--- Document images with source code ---
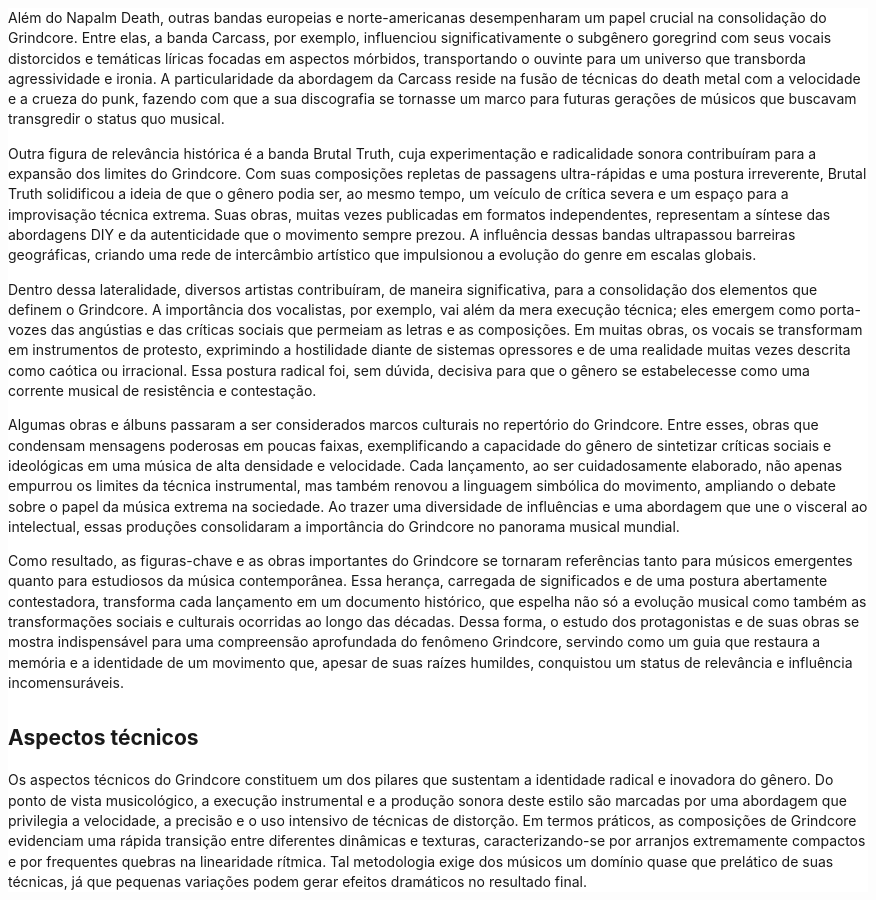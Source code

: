 Além do Napalm Death, outras bandas europeias e norte-americanas desempenharam um papel crucial na consolidação do Grindcore. Entre elas, a banda Carcass, por exemplo, influenciou significativamente o subgênero goregrind com seus vocais distorcidos e temáticas líricas focadas em aspectos mórbidos, transportando o ouvinte para um universo que transborda agressividade e ironia. A particularidade da abordagem da Carcass reside na fusão de técnicas do death metal com a velocidade e a crueza do punk, fazendo com que a sua discografia se tornasse um marco para futuras gerações de músicos que buscavam transgredir o status quo musical.  

Outra figura de relevância histórica é a banda Brutal Truth, cuja experimentação e radicalidade sonora contribuíram para a expansão dos limites do Grindcore. Com suas composições repletas de passagens ultra-rápidas e uma postura irreverente, Brutal Truth solidificou a ideia de que o gênero podia ser, ao mesmo tempo, um veículo de crítica severa e um espaço para a improvisação técnica extrema. Suas obras, muitas vezes publicadas em formatos independentes, representam a síntese das abordagens DIY e da autenticidade que o movimento sempre prezou. A influência dessas bandas ultrapassou barreiras geográficas, criando uma rede de intercâmbio artístico que impulsionou a evolução do genre em escalas globais.  

Dentro dessa lateralidade, diversos artistas contribuíram, de maneira significativa, para a consolidação dos elementos que definem o Grindcore. A importância dos vocalistas, por exemplo, vai além da mera execução técnica; eles emergem como porta-vozes das angústias e das críticas sociais que permeiam as letras e as composições. Em muitas obras, os vocais se transformam em instrumentos de protesto, exprimindo a hostilidade diante de sistemas opressores e de uma realidade muitas vezes descrita como caótica ou irracional. Essa postura radical foi, sem dúvida, decisiva para que o gênero se estabelecesse como uma corrente musical de resistência e contestação.  

Algumas obras e álbuns passaram a ser considerados marcos culturais no repertório do Grindcore. Entre esses, obras que condensam mensagens poderosas em poucas faixas, exemplificando a capacidade do gênero de sintetizar críticas sociais e ideológicas em uma música de alta densidade e velocidade. Cada lançamento, ao ser cuidadosamente elaborado, não apenas empurrou os limites da técnica instrumental, mas também renovou a linguagem simbólica do movimento, ampliando o debate sobre o papel da música extrema na sociedade. Ao trazer uma diversidade de influências e uma abordagem que une o visceral ao intelectual, essas produções consolidaram a importância do Grindcore no panorama musical mundial.  

Como resultado, as figuras-chave e as obras importantes do Grindcore se tornaram referências tanto para músicos emergentes quanto para estudiosos da música contemporânea. Essa herança, carregada de significados e de uma postura abertamente contestadora, transforma cada lançamento em um documento histórico, que espelha não só a evolução musical como também as transformações sociais e culturais ocorridas ao longo das décadas. Dessa forma, o estudo dos protagonistas e de suas obras se mostra indispensável para uma compreensão aprofundada do fenômeno Grindcore, servindo como um guia que restaura a memória e a identidade de um movimento que, apesar de suas raízes humildes, conquistou um status de relevância e influência incomensuráveis.


## Aspectos técnicos

Os aspectos técnicos do Grindcore constituem um dos pilares que sustentam a identidade radical e inovadora do gênero. Do ponto de vista musicológico, a execução instrumental e a produção sonora deste estilo são marcadas por uma abordagem que privilegia a velocidade, a precisão e o uso intensivo de técnicas de distorção. Em termos práticos, as composições de Grindcore evidenciam uma rápida transição entre diferentes dinâmicas e texturas, caracterizando-se por arranjos extremamente compactos e por frequentes quebras na linearidade rítmica. Tal metodologia exige dos músicos um domínio quase que prelático de suas técnicas, já que pequenas variações podem gerar efeitos dramáticos no resultado final.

--- TASK ITEM ---
What is needed is a verbatim copy of every line in the records above from the one containing "Outra figura de" down to the one containing "Dentro dessa lateralidade, diversos", both included, and nothing more.

--- REPLY ---
Outra figura de relevância histórica é a banda Brutal Truth, cuja experimentação e radicalidade sonora contribuíram para a expansão dos limites do Grindcore. Com suas composições repletas de passagens ultra-rápidas e uma postura irreverente, Brutal Truth solidificou a ideia de que o gênero podia ser, ao mesmo tempo, um veículo de crítica severa e um espaço para a improvisação técnica extrema. Suas obras, muitas vezes publicadas em formatos independentes, representam a síntese das abordagens DIY e da autenticidade que o movimento sempre prezou. A influência dessas bandas ultrapassou barreiras geográficas, criando uma rede de intercâmbio artístico que impulsionou a evolução do genre em escalas globais.  

Dentro dessa lateralidade, diversos artistas contribuíram, de maneira significativa, para a consolidação dos elementos que definem o Grindcore. A importância dos vocalistas, por exemplo, vai além da mera execução técnica; eles emergem como porta-vozes das angústias e das críticas sociais que permeiam as letras e as composições. Em muitas obras, os vocais se transformam em instrumentos de protesto, exprimindo a hostilidade diante de sistemas opressores e de uma realidade muitas vezes descrita como caótica ou irracional. Essa postura radical foi, sem dúvida, decisiva para que o gênero se estabelecesse como uma corrente musical de resistência e contestação.  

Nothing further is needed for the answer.